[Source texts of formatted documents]
=== Section Start ===

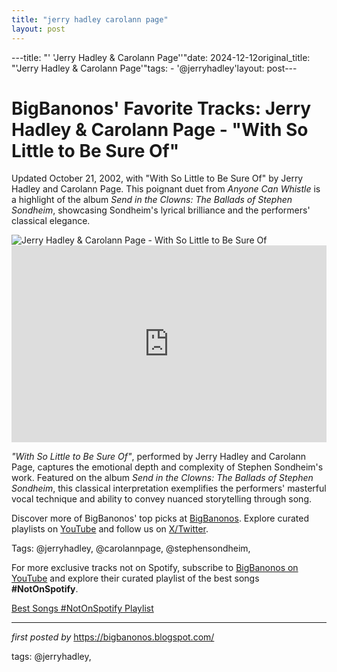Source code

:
 ```yaml
---
title: "jerry hadley carolann page"
layout: post
---
```

---title: "' 'Jerry Hadley & Carolann Page''"date: 2024-12-12original_title: "'Jerry Hadley & Carolann Page'"tags:  - '@jerryhadley'layout: post---<!-- Post Title --><h1 >BigBanonos' Favorite Tracks: Jerry Hadley & Carolann Page - "With So Little to Be Sure Of"</h1> <!-- Introductory Text --><p >Updated October 21, 2002, with "With So Little to Be Sure Of" by Jerry Hadley and Carolann Page. This poignant duet from *Anyone Can Whistle* is a highlight of the album *Send in the Clowns: The Ballads of Stephen Sondheim*, showcasing Sondheim's lyrical brilliance and the performers' classical elegance.</p> <!-- Featured Image --><div > <img src="https://cdn-p.smehost.net/sites/2c7c5fe7bf994fb1a08a87195b0c4692/wp-content/uploads/2015/02/JerryHadley_StandingRoomOnly_G010001695720J_F_001.jpg" alt="Jerry Hadley & Carolann Page - With So Little to Be Sure Of" /></div> <!-- YouTube Video Embed --><div > <iframe width="100%" height="315" src="https://www.youtube.com/embed/1DOO0nenHps" title="Jerry Hadley & Carolann Page - 'With So Little to Be Sure Of'" frameborder="0" allow="accelerometer; autoplay; encrypted-media; gyroscope; picture-in-picture; web-share" referrerpolicy="strict-origin-when-cross-origin" allowfullscreen></iframe></div> <!-- Song Information --><div > <p><em>"With So Little to Be Sure Of"</em>, performed by Jerry Hadley and Carolann Page, captures the emotional depth and complexity of Stephen Sondheim's work. Featured on the album *Send in the Clowns: The Ballads of Stephen Sondheim*, this classical interpretation exemplifies the performers' masterful vocal technique and ability to convey nuanced storytelling through song.</p></div> <!-- Footer Links --><div > <p>Discover more of BigBanonos' top picks at <a href="https://bigbanonos.blogspot.com/" target="_blank">BigBanonos</a>. Explore curated playlists on <a href="https://www.youtube.com/@BigBanonos" target="_blank">YouTube</a> and follow us on <a href="https://x.com/bigbanonos" target="_blank">X/Twitter</a>.</p></div> <!-- Tags --><p >Tags: @jerryhadley, @carolannpage, @stephensondheim,</p><!--Subscribe and Playlist Links--><div>    <p>For more exclusive tracks not on Spotify, subscribe to <a href="https://www.youtube.com/@BigBanonos" target="_blank">BigBanonos on YouTube</a> and explore their curated playlist of the best songs <strong>#NotOnSpotify</strong>.</p>    <p><a href="https://www.youtube.com/playlist?list=PLtuNtuTatqI0kFahUCbtbfenC_ET5O_tr" target="_blank">Best Songs #NotOnSpotify Playlist<br /></a></p></div><hr /><p><em>first posted by</em> <a href="https://bigbanonos.blogspot.com/" rel="noopener" target="_new">https://bigbanonos.blogspot.com/</a></p><p>tags: @jerryhadley,</p>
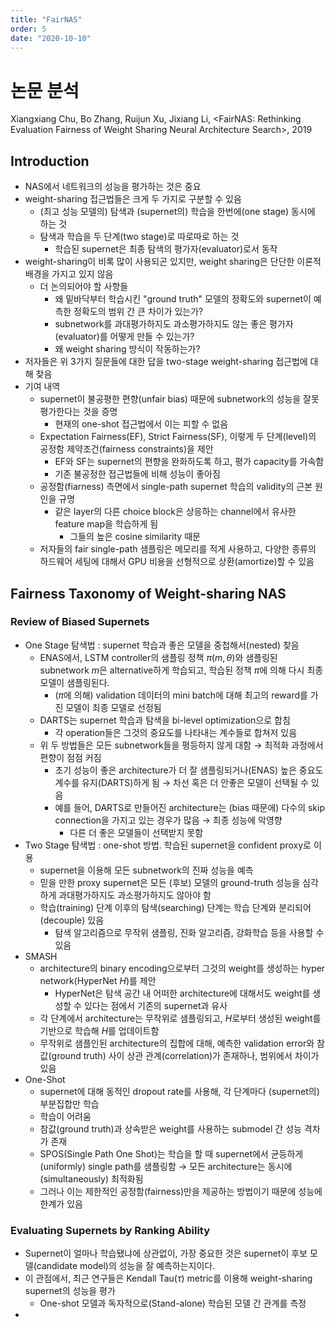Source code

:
 ```yaml
---
title: "FairNAS"
order: 5
date: "2020-10-10"
---
```


# 논문 분석

Xiangxiang Chu, Bo Zhang, Ruijun Xu, Jixiang Li, \<FairNAS: Rethinking Evaluation Fairness of Weight Sharing Neural Architecture Search\>, 2019

## Introduction

- NAS에서 네트워크의 성능을 평가하는 것은 중요
- weight-sharing 접근법들은 크게 두 가지로 구분할 수 있음
  - (최고 성능 모델의) 탐색과 (supernet의) 학습을 한번에(one stage) 동시에 하는 것
  - 탐색과 학습을 두 단계(two stage)로 따로따로 하는 것
    - 학습된 supernet은 최종 탐색의 평가자(evaluator)로서 동작
- weight-sharing이 비록 많이 사용되곤 있지만, weight sharing은 단단한 이론적 배경을 가지고 있지 않음
  - 더 논의되어야 할 사항들
    - 왜 밑바닥부터 학습시킨 "ground truth" 모델의 정확도와 supernet이 예측한 정확도의 범위 간 큰 차이가 있는가?
    - subnetwork를 과대평가하지도 과소평가하지도 않는 좋은 평가자(evaluator)를 어떻게 만들 수 있는가?
    - 왜 weight sharing 방식이 작동하는가?
- 저자들은 위 3가지 질문들에 대한 답을 two-stage weight-sharing 접근법에 대해 찾음
- 기여 내역
  - supernet이 불공평한 편향(unfair bias) 때문에 subnetwork의 성능을 잘못 평가한다는 것을 증명
    - 현재의 one-shot 접근법에서 이는 피할 수 없음
  - Expectation Fairness(EF), Strict Fairness(SF), 이렇게 두 단계(level)의 공정함 제약조건(fairness constraints)을 제안
    - EF와 SF는 supernet의 편향을 완화하도록 하고, 평가 capacity를 가속함
    - 기존 불공정한 접근법들에 비해 성능이 좋아짐
  - 공정함(fiarness) 측면에서 single-path supernet 학습의 validity의 근본 원인을 규명
    - 같은 layer의 다른 choice block은 상응하는 channel에서 유사한 feature map을 학습하게 됨
      - 그들의 높은 cosine similarity 때문
  - 저자들의 fair single-path 샘플링은 메모리를 적게 사용하고, 다양한 종류의 하드웨어 세팅에 대해서 GPU 비용을 선형적으로 상환(amortize)할 수 있음

## Fairness Taxonomy of Weight-sharing NAS

### Review of Biased Supernets

- One Stage 탐색법 : supernet 학습과 좋은 모델을 중첩해서(nested) 찾음
  - ENAS에서, LSTM controller의 샘플링 정책 $\pi(m, \theta)$와 샘플링된 subnetwork $m$은 alternative하게 학습되고, 학습된 정책 $\pi$에 의해 다시 최종 모델이 샘플링된다.
    - ($\pi$에 의해) validation 데이터의 mini batch에 대해 최고의 reward를 가진 모델이 최종 모델로 선정됨
  - DARTS는 supernet 학습과 탐색을 bi-level optimization으로 합침
    - 각 operation들은 그것의 중요도를 나타내는 계수들로 합쳐저 있음
  - 위 두 방법들은 모든 subnetwork들을 평등하지 않게 대함 → 최적화 과정에서 편향이 점점 커짐
    - 초기 성능이 좋은 architecture가 더 잘 샘플링되거나(ENAS) 높은 중요도 계수를 유지(DARTS)하게 됨 → 차선 혹은 더 안좋은 모델이 선택될 수 있음
    - 예를 들어, DARTS로 만들어진 architecture는 (bias 때문에) 다수의 skip connection을 가지고 있는 경우가 많음 → 최종 성능에 악영향
      - 다른 더 좋은 모델들이 선택받지 못함
- Two Stage 탐색법 : one-shot 방법. 학습된 supernet을 confident proxy로 이용
  - supernet을 이용해 모든 subnetwork의 진짜 성능을 예측
  - 믿을 만한 proxy supernet은 모든 (후보) 모델의 ground-truth 성능을 심각하게 과대평가하지도 과소평가하지도 않아야 함
  - 학습(training) 단계 이후의 탐색(searching) 단계는 학습 단계와 분리되어(decouple) 있음
    - 탐색 알고리즘으로 무작위 샘플링, 진화 알고리즘, 강화학습 등을 사용할 수 있음
- SMASH
  - architecture의 binary encoding으로부터 그것의 weight를 생성하는 hyper network(HyperNet $H$)를 제안
    - HyperNet은 탐색 공간 내 어떠한 architecture에 대해서도 weight를 생성할 수 있다는 점에서 기존의 supernet과 유사
  - 각 단계에서 architecture는 무작위로 샘플링되고, $H$로부터 생성된 weight를 기반으로 학습해 $H$를 업데이트함
  - 무작위로 샘플인된 architecture의 집합에 대해, 예측한 validation error와 참값(ground truth) 사이 상관 관계(correlation)가 존재하나, 범위에서 차이가 있음
- One-Shot
  - supernet에 대해 동적인 dropout rate를 사용해, 각 단계마다 (supernet의) 부분집합만 학습
  - 학습이 어려움
  - 참값(ground truth)과 상속받은 weight를 사용하는 submodel 간 성능 격차가 존재
  - SPOS(Single Path One Shot)는 학습을 할 때 supernet에서 균등하게(uniformly) single path를 샘플링함 → 모든 architecture는 동시에(simultaneously) 최적화됨
  - 그러나 이는 제한적인 공정함(fairness)만을 제공하는 방법이기 때문에 성능에 한계가 있음

### Evaluating Supernets by Ranking Ability

- Supernet이 얼마나 학습됐냐에 상관없이, 가장 중요한 것은 supernet이 후보 모델(candidate model)의 성능을 잘 예측하는지이다.
- 이 관점에서, 최근 연구들은 Kendall Tau($\tau$) metric를 이용해 weight-sharing supernet의 성능을 평가
  - One-shot 모델과 독자적으로(Stand-alone) 학습된 모델 간 관계를 측정
- 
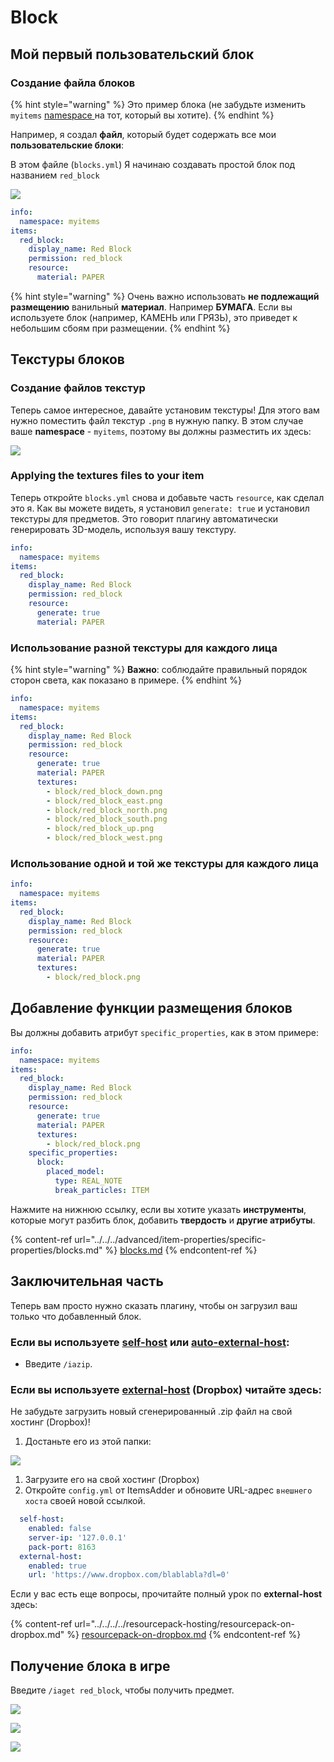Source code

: # Block

## Мой первый пользовательский блок

### Создание файла блоков

{% hint style="warning" %}
Это пример блока (не забудьте изменить `myitems` [namespace ](../../basic-concepts/namespace.md)на тот, который вы хотите).
{% endhint %}

Например, я создал **файл**, который будет содержать все мои **пользовательские блоки**:

В этом файле (`blocks.yml`) Я начинаю создавать простой блок под названием `red_block`

![](<../../../../../.gitbook/assets/immagine (90).png>)

```yaml
info:
  namespace: myitems
items:
  red_block:
    display_name: Red Block
    permission: red_block
    resource:
      material: PAPER
```

{% hint style="warning" %}
Очень важно использовать **не подлежащий размещению** ванильный **материал**. Например **БУМАГА**. Если вы используете блок (например, КАМЕНЬ или ГРЯЗЬ), это приведет к небольшим сбоям при размещении.
{% endhint %}

## Текстуры блоков

### Создание файлов текстур

Теперь самое интересное, давайте установим текстуры! Для этого вам нужно поместить файл текстур `.png` в нужную папку. В этом случае ваше **namespace** - `myitems`, поэтому вы должны разместить их здесь:

![](<../../../../../.gitbook/assets/immagine (105).png>)

### Applying the textures files to your item

Теперь откройте `blocks.yml` снова и добавьте часть `resource`, как сделал это я. Как вы можете видеть, я установил `generate: true` и установил текстуры для предметов. Это говорит плагину автоматически генерировать 3D-модель, используя вашу текстуру.

```yaml
info:
  namespace: myitems
items:
  red_block:
    display_name: Red Block
    permission: red_block
    resource:
      generate: true
      material: PAPER
```

### Использование разной текстуры для каждого лица

{% hint style="warning" %}
**Важно**: соблюдайте правильный порядок сторон света, как показано в примере.
{% endhint %}

```yaml
info:
  namespace: myitems
items:
  red_block:
    display_name: Red Block
    permission: red_block
    resource:
      generate: true
      material: PAPER
      textures:
        - block/red_block_down.png
        - block/red_block_east.png
        - block/red_block_north.png
        - block/red_block_south.png
        - block/red_block_up.png
        - block/red_block_west.png
```

### Использование одной и той же текстуры для каждого лица

```yaml
info:
  namespace: myitems
items:
  red_block:
    display_name: Red Block
    permission: red_block
    resource:
      generate: true
      material: PAPER
      textures:
        - block/red_block.png
```

## Добавление функции размещения блоков

Вы должны добавить атрибут `specific_properties`, как в этом примере:

```yaml
info:
  namespace: myitems
items:
  red_block:
    display_name: Red Block
    permission: red_block
    resource:
      generate: true
      material: PAPER
      textures:
        - block/red_block.png
    specific_properties:
      block:
        placed_model:
          type: REAL_NOTE
          break_particles: ITEM
```

Нажмите на нижнюю ссылку, если вы хотите указать **инструменты**, которые могут разбить блок, добавить **твердость** и **другие атрибуты**.

{% content-ref url="../../../advanced/item-properties/specific-properties/blocks.md" %}
[blocks.md](../../../advanced/item-properties/specific-properties/blocks.md)
{% endcontent-ref %}

## Заключительная часть

Теперь вам просто нужно сказать плагину, чтобы он загрузил ваш только что добавленный блок.

### Если вы используете [self-host](../../../../resourcepack-hosting/resourcepack-self-hosting.md) или [auto-external-host](../../../../resourcepack-hosting/automatic-upload-hosting.md):

* Введите `/iazip`.

### Если вы используете [external-host](../../../../resourcepack-hosting/resourcepack-on-dropbox.md) (Dropbox) читайте здесь:

Не забудьте загрузить новый сгенерированный .zip файл на свой хостинг (Dropbox)!

1. Достаньте его из этой папки:

![](<../../../../../.gitbook/assets/immagine (96) (2) (3) (2) (1).png>)

1. Загрузите его на свой хостинг (Dropbox)
2. Откройте `config.yml` от ItemsAdder и обновите URL-адрес `внешнего хоста` своей новой ссылкой.

```yaml
  self-host:
    enabled: false
    server-ip: '127.0.0.1'
    pack-port: 8163
  external-host:
    enabled: true
    url: 'https://www.dropbox.com/blablabla?dl=0'
```

Если у вас есть еще вопросы, прочитайте полный урок по **external-host** здесь:

{% content-ref url="../../../../resourcepack-hosting/resourcepack-on-dropbox.md" %}
[resourcepack-on-dropbox.md](../../../../resourcepack-hosting/resourcepack-on-dropbox.md)
{% endcontent-ref %}

## Получение блока в игре

Введите `/iaget red_block`, чтобы получить предмет.

![](<../../../../../.gitbook/assets/immagine (92).png>)

![](<../../../../../.gitbook/assets/immagine (91).png>)

![](<../../../../../.gitbook/assets/immagine (93).png>)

=== Section End ===

== What to do ==
Would you print, exactly as written, every line above from the one holding "Это пример блока" through the one holding "В этом файле", with both included and no other lines?

== Task output ==
Это пример блока (не забудьте изменить `myitems` [namespace ](../../basic-concepts/namespace.md)на тот, который вы хотите).
{% endhint %}

Например, я создал **файл**, который будет содержать все мои **пользовательские блоки**:

В этом файле (`blocks.yml`) Я начинаю создавать простой блок под названием `red_block`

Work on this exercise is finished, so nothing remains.